Sherwood seemed particularly taken with “A River Through Darkness and Light” by John C Hocking:
Lucella, a tough warrior woman, and the first-person narrator Archivist, have history together, as they travel in search of a hidden stash of ancient scrolls, accompanied by a scholar and an old soldier. Unfortunately, they are chased by bandits bent on vengeance… and then there’s the demon…
I think of Hocking’s stories as characteristic of Black Gate: a strong blend of the old sword and sorcery action and mood, but with modern attention to character development, especially of the women. Lucella, like Asdis in Hocking’s Norse tales, can hold her own in a world of heroes and demons. Dark and vivid, shot through with moments of humor, this story is a promising opening to the issue.

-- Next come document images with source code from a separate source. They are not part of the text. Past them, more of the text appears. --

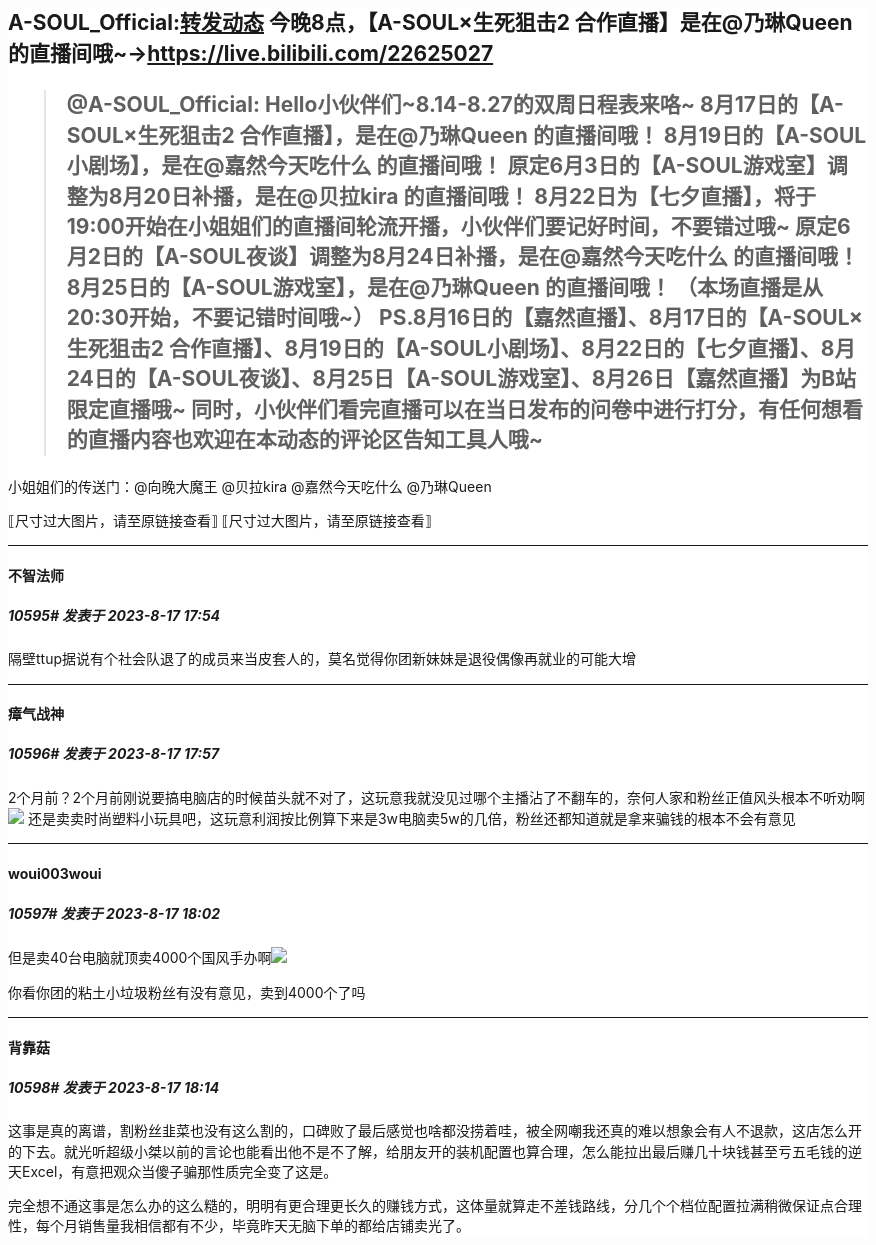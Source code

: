 <strong>A-SOUL_Official</strong>:<strong>[转发动态](https://t.bilibili.com/830761999237382151)</strong>
今晚8点，【A-SOUL×生死狙击2 合作直播】是在@乃琳Queen 的直播间哦~→https://live.bilibili.com/22625027<blockquote><strong>@A-SOUL_Official</strong>: Hello小伙伴们~8.14-8.27的双周日程表来咯~ 
8月17日的【A-SOUL×生死狙击2 合作直播】，是在@乃琳Queen 的直播间哦！
8月19日的【A-SOUL小剧场】，是在@嘉然今天吃什么 的直播间哦！ 
原定6月3日的【A-SOUL游戏室】调整为8月20日补播，是在@贝拉kira 的直播间哦！ 
8月22日为【七夕直播】，将于19:00开始在小姐姐们的直播间轮流开播，小伙伴们要记好时间，不要错过哦~
原定6月2日的【A-SOUL夜谈】调整为8月24日补播，是在@嘉然今天吃什么 的直播间哦！ 
8月25日的【A-SOUL游戏室】，是在@乃琳Queen 的直播间哦！ （本场直播是从20:30开始，不要记错时间哦~）
PS.8月16日的【嘉然直播】、8月17日的【A-SOUL×生死狙击2 合作直播】、8月19日的【A-SOUL小剧场】、8月22日的【七夕直播】、8月24日的【A-SOUL夜谈】、8月25日【A-SOUL游戏室】、8月26日【嘉然直播】为B站限定直播哦~
同时，小伙伴们看完直播可以在当日发布的问卷中进行打分，有任何想看的直播内容也欢迎在本动态的评论区告知工具人哦~
---------------------------------------------------------------
小姐姐们的传送门：@向晚大魔王 @贝拉kira @嘉然今天吃什么 @乃琳Queen

⟦尺寸过大图片，请至原链接查看⟧
⟦尺寸过大图片，请至原链接查看⟧</blockquote>


*****

####  不智法师  
##### 10595#       发表于 2023-8-17 17:54

隔壁ttup据说有个社会队退了的成员来当皮套人的，莫名觉得你团新妹妹是退役偶像再就业的可能大增

*****

####  瘴气战神  
##### 10596#       发表于 2023-8-17 17:57

2个月前？2个月前刚说要搞电脑店的时候苗头就不对了，这玩意我就没见过哪个主播沾了不翻车的，奈何人家和粉丝正值风头根本不听劝啊<img src="https://static.saraba1st.com/image/smiley/face2017/067.png" referrerpolicy="no-referrer">
还是卖卖时尚塑料小玩具吧，这玩意利润按比例算下来是3w电脑卖5w的几倍，粉丝还都知道就是拿来骗钱的根本不会有意见

*****

####  woui003woui  
##### 10597#       发表于 2023-8-17 18:02

但是卖40台电脑就顶卖4000个国风手办啊<img src="https://static.saraba1st.com/image/smiley/face2017/067.png" referrerpolicy="no-referrer">

你看你团的粘土小垃圾粉丝有没有意见，卖到4000个了吗


*****

####  背靠菇  
##### 10598#       发表于 2023-8-17 18:14

这事是真的离谱，割粉丝韭菜也没有这么割的，口碑败了最后感觉也啥都没捞着哇，被全网嘲我还真的难以想象会有人不退款，这店怎么开的下去。就光听超级小桀以前的言论也能看出他不是不了解，给朋友开的装机配置也算合理，怎么能拉出最后赚几十块钱甚至亏五毛钱的逆天Excel，有意把观众当傻子骗那性质完全变了这是。

完全想不通这事是怎么办的这么糙的，明明有更合理更长久的赚钱方式，这体量就算走不差钱路线，分几个个档位配置拉满稍微保证点合理性，每个月销售量我相信都有不少，毕竟昨天无脑下单的都给店铺卖光了。
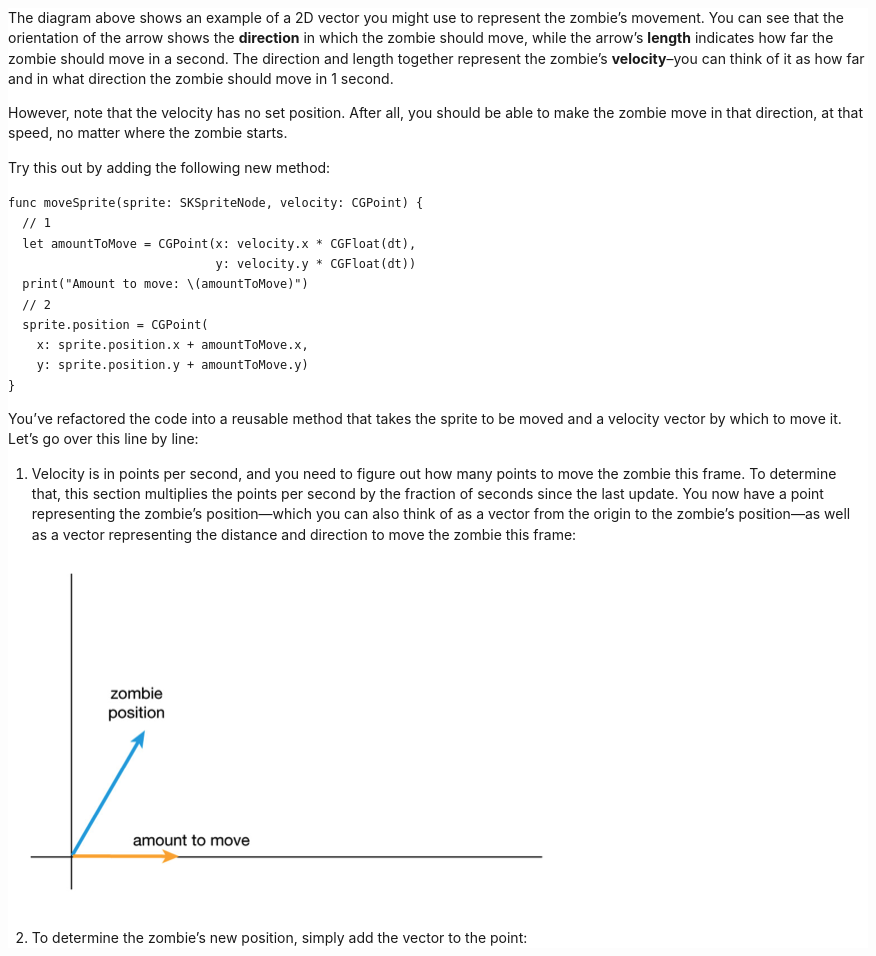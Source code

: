 The diagram above shows an example of a 2D vector you might use to represent the zombie’s movement. You can see that the orientation of the arrow shows the **direction** in which the zombie should move, while the arrow’s **length** indicates how far the zombie should move in a second. The direction and length together represent the zombie’s **velocity**–you can think of it as how far and in what direction the zombie should move in 1 second.

However, note that the velocity has no set position. After all, you should be able to make the zombie move in that direction, at that speed, no matter where the zombie starts.

Try this out by adding the following new method:

```
func moveSprite(sprite: SKSpriteNode, velocity: CGPoint) {
  // 1
  let amountToMove = CGPoint(x: velocity.x * CGFloat(dt), 
                             y: velocity.y * CGFloat(dt))
  print("Amount to move: \(amountToMove)")
  // 2
  sprite.position = CGPoint(
    x: sprite.position.x + amountToMove.x, 
    y: sprite.position.y + amountToMove.y)
}
```

You’ve refactored the code into a reusable method that takes the sprite to be moved and a velocity vector by which to move it. Let’s go over this line by line:

1. Velocity is in points per second, and you need to figure out how many points to move the zombie this frame. To determine that, this section multiplies the points per second by the fraction of seconds since the last update. You now have a point representing the zombie’s position—which you can also think of as a vector from the origin to the zombie’s position—as well as a vector representing the distance and direction to move the zombie this frame:

![width=70%](images/008_Zombie1.png)
 
2. To determine the zombie’s new position, simply add the vector to the point:
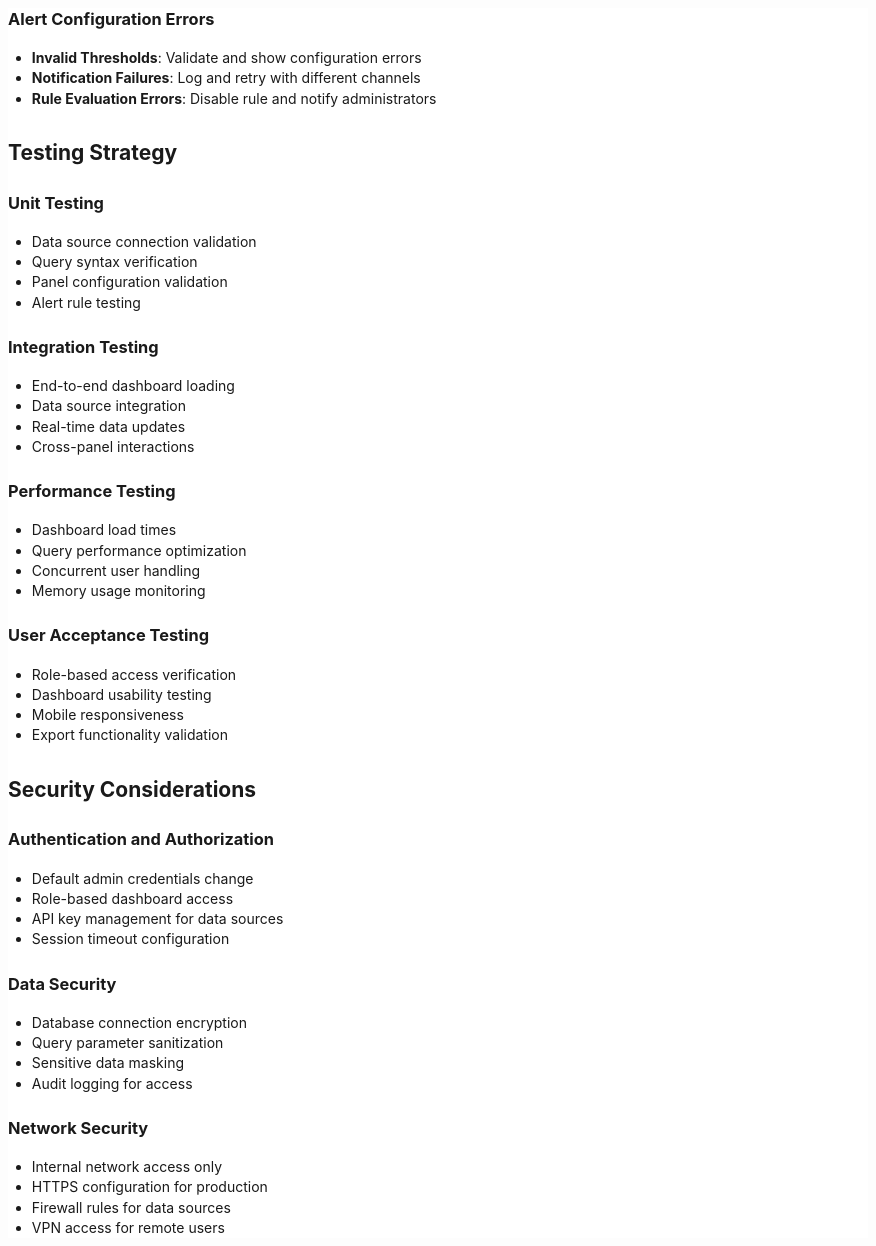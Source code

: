 ### Alert Configuration Errors
- **Invalid Thresholds**: Validate and show configuration errors
- **Notification Failures**: Log and retry with different channels
- **Rule Evaluation Errors**: Disable rule and notify administrators

## Testing Strategy

### Unit Testing
- Data source connection validation
- Query syntax verification
- Panel configuration validation
- Alert rule testing

### Integration Testing
- End-to-end dashboard loading
- Data source integration
- Real-time data updates
- Cross-panel interactions

### Performance Testing
- Dashboard load times
- Query performance optimization
- Concurrent user handling
- Memory usage monitoring

### User Acceptance Testing
- Role-based access verification
- Dashboard usability testing
- Mobile responsiveness
- Export functionality validation

## Security Considerations

### Authentication and Authorization
- Default admin credentials change
- Role-based dashboard access
- API key management for data sources
- Session timeout configuration

### Data Security
- Database connection encryption
- Query parameter sanitization
- Sensitive data masking
- Audit logging for access

### Network Security
- Internal network access only
- HTTPS configuration for production
- Firewall rules for data sources
- VPN access for remote users
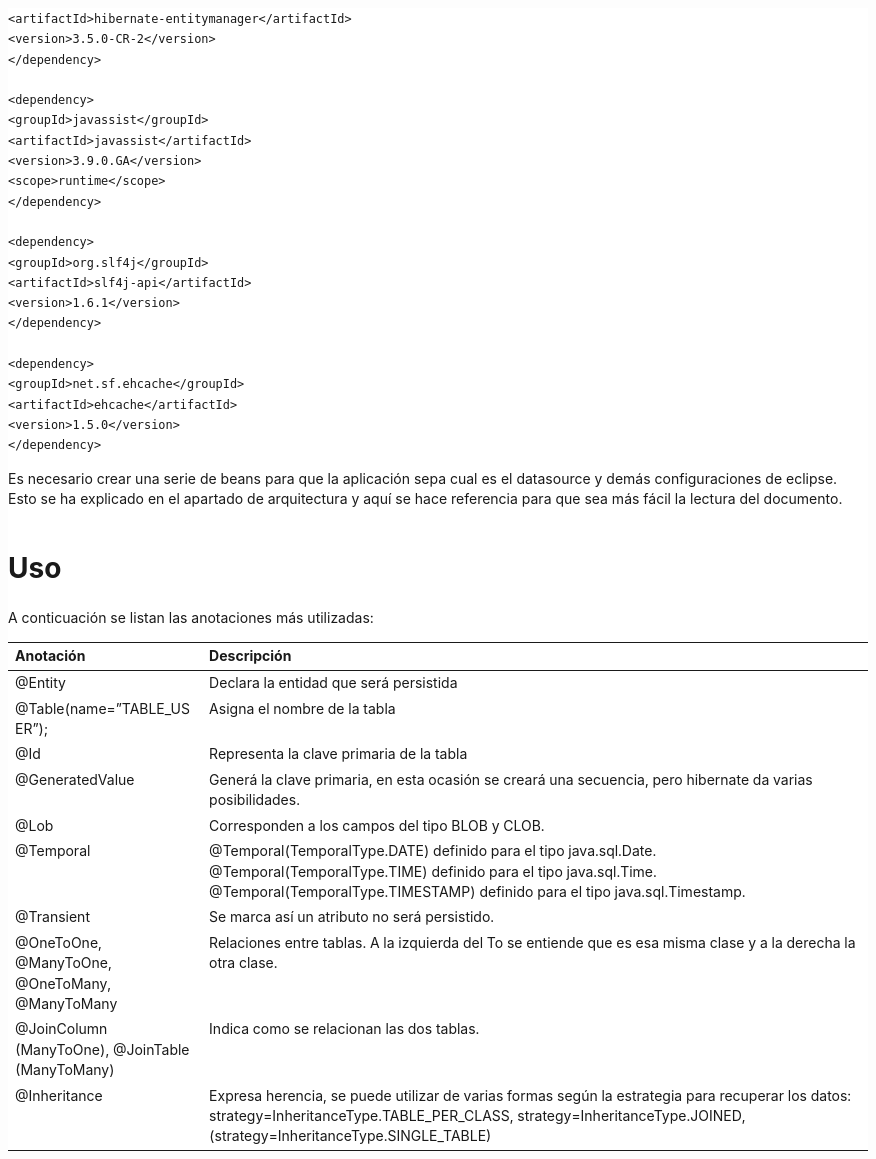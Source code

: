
 ```
<artifactId>hibernate-entitymanager</artifactId>
<version>3.5.0-CR-2</version>
</dependency>

<dependency>
<groupId>javassist</groupId>
<artifactId>javassist</artifactId>
<version>3.9.0.GA</version>
<scope>runtime</scope>
</dependency>

<dependency>
<groupId>org.slf4j</groupId>
<artifactId>slf4j-api</artifactId>
<version>1.6.1</version>
</dependency>

<dependency>
<groupId>net.sf.ehcache</groupId>
<artifactId>ehcache</artifactId>
<version>1.5.0</version>
</dependency> 
```

Es necesario crear una serie de beans para que la aplicación sepa cual es el datasource y demás configuraciones de eclipse. Esto se ha explicado en el apartado de arquitectura y aquí se hace referencia para que sea más fácil la lectura del documento.

# Uso #


A conticuación se listan las anotaciones más utilizadas:

|Anotación|Descripción|
|:--------|:----------|
|@Entity  |Declara la entidad que será persistida|
|@Table(name=”TABLE\_USER”);|Asigna el nombre de la tabla|
|@Id      |Representa la clave primaria de la tabla|
|@GeneratedValue|Generá la clave primaria, en esta ocasión se creará una secuencia, pero hibernate da varias posibilidades.|
|@Lob     |Corresponden a los campos del tipo BLOB y CLOB.|
|@Temporal|@Temporal(TemporalType.DATE) definido para el tipo java.sql.Date. @Temporal(TemporalType.TIME) definido para el tipo java.sql.Time. @Temporal(TemporalType.TIMESTAMP) definido para el tipo java.sql.Timestamp.|
|@Transient|Se marca así un atributo no será persistido.|
|@OneToOne, @ManyToOne, @OneToMany, @ManyToMany|Relaciones entre tablas. A la izquierda del To se entiende que es esa misma clase y a la derecha la otra clase.|
|@JoinColumn (ManyToOne), @JoinTable (ManyToMany)|Indica como se relacionan las dos tablas.|
|@Inheritance|Expresa herencia, se puede utilizar de varias formas según la estrategia para recuperar los datos: strategy=InheritanceType.TABLE\_PER\_CLASS, strategy=InheritanceType.JOINED, (strategy=InheritanceType.SINGLE\_TABLE)|
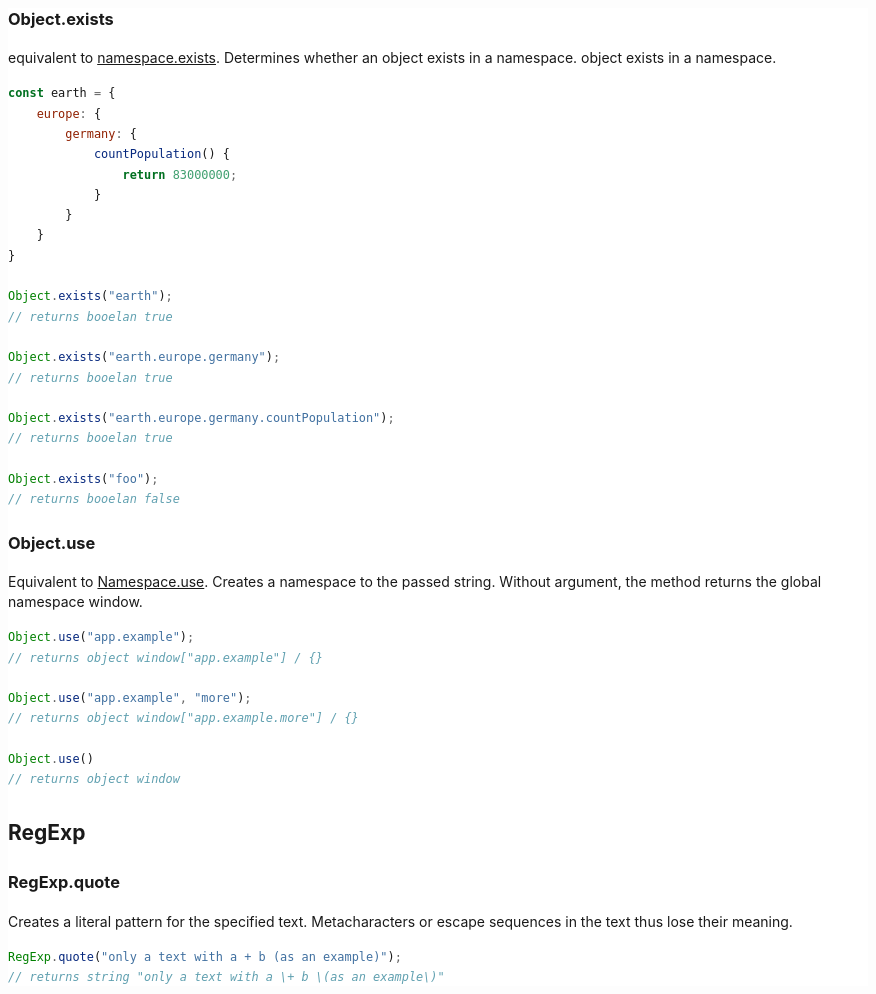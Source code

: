 ### Object.exists
equivalent to [namespace.exists](#namespaceexists). Determines whether an object
exists in a namespace. object exists in a namespace.

```javascript
const earth = {
    europe: {
        germany: {
            countPopulation() {
                return 83000000;
            }
        }
    }
}

Object.exists("earth");
// returns booelan true

Object.exists("earth.europe.germany");
// returns booelan true

Object.exists("earth.europe.germany.countPopulation");
// returns booelan true

Object.exists("foo");
// returns booelan false
```

### Object.use
Equivalent to [Namespace.use](#namespaceusing). Creates a namespace to the
passed string. Without argument, the method returns the global namespace window.

```javascript
Object.use("app.example");
// returns object window["app.example"] / {}

Object.use("app.example", "more");
// returns object window["app.example.more"] / {}

Object.use()
// returns object window
```

## RegExp

### RegExp.quote
Creates a literal pattern for the specified text. Metacharacters or escape
sequences in the text thus lose their meaning.

```javascript
RegExp.quote("only a text with a + b (as an example)");
// returns string "only a text with a \+ b \(as an example\)"
```
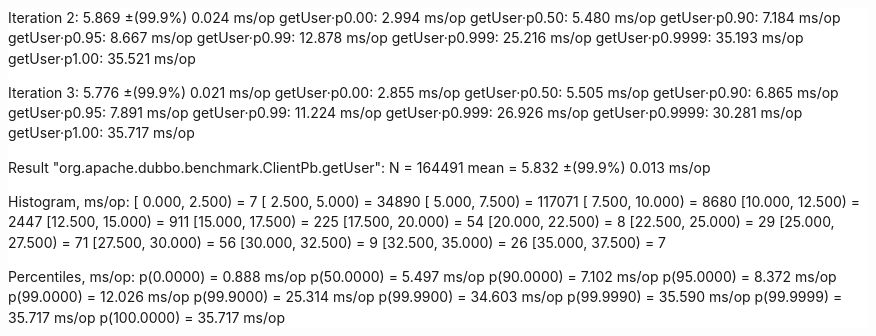 Iteration   2: 5.869 ±(99.9%) 0.024 ms/op
                 getUser·p0.00:   2.994 ms/op
                 getUser·p0.50:   5.480 ms/op
                 getUser·p0.90:   7.184 ms/op
                 getUser·p0.95:   8.667 ms/op
                 getUser·p0.99:   12.878 ms/op
                 getUser·p0.999:  25.216 ms/op
                 getUser·p0.9999: 35.193 ms/op
                 getUser·p1.00:   35.521 ms/op

Iteration   3: 5.776 ±(99.9%) 0.021 ms/op
                 getUser·p0.00:   2.855 ms/op
                 getUser·p0.50:   5.505 ms/op
                 getUser·p0.90:   6.865 ms/op
                 getUser·p0.95:   7.891 ms/op
                 getUser·p0.99:   11.224 ms/op
                 getUser·p0.999:  26.926 ms/op
                 getUser·p0.9999: 30.281 ms/op
                 getUser·p1.00:   35.717 ms/op



Result "org.apache.dubbo.benchmark.ClientPb.getUser":
  N = 164491
  mean =      5.832 ±(99.9%) 0.013 ms/op

  Histogram, ms/op:
    [ 0.000,  2.500) = 7 
    [ 2.500,  5.000) = 34890 
    [ 5.000,  7.500) = 117071 
    [ 7.500, 10.000) = 8680 
    [10.000, 12.500) = 2447 
    [12.500, 15.000) = 911 
    [15.000, 17.500) = 225 
    [17.500, 20.000) = 54 
    [20.000, 22.500) = 8 
    [22.500, 25.000) = 29 
    [25.000, 27.500) = 71 
    [27.500, 30.000) = 56 
    [30.000, 32.500) = 9 
    [32.500, 35.000) = 26 
    [35.000, 37.500) = 7 

  Percentiles, ms/op:
      p(0.0000) =      0.888 ms/op
     p(50.0000) =      5.497 ms/op
     p(90.0000) =      7.102 ms/op
     p(95.0000) =      8.372 ms/op
     p(99.0000) =     12.026 ms/op
     p(99.9000) =     25.314 ms/op
     p(99.9900) =     34.603 ms/op
     p(99.9990) =     35.590 ms/op
     p(99.9999) =     35.717 ms/op
    p(100.0000) =     35.717 ms/op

As well as “Into the Gathering Dark” by Darrell Schweitzer:
At first, when I saw that this was another tale of True Thomas, I settled in for a familiar ride. The story of Thomas has seen many versions, especially in the last thirty years. But Schweitzer does not inject this last tale of True Thomas with modern sensibilities. Exquisitely poignant, it is one of the best stories in the issue, beautifully rendering all that was best in the tales of Elfland, “neither of Heaven or of Hell,” of a century ago.
And “Dellith’s Child” by Nye Joell Hardy:
In this world, ship-owning families never set foot on land, and the female captains inherit the ability to see ley-lines, crucial on the vast oceans. The first person narrator, Grady, is visiting his sister Dellith on her ship. At first he’s delighted to learn that she has a son… until he sees the sea monster she calls by her son’s name. Then the whole world goes askew. Grady is a sympathetic hero in a fascinating world, the tension never flags, and the ending is unpredictable. This was one of my favorites.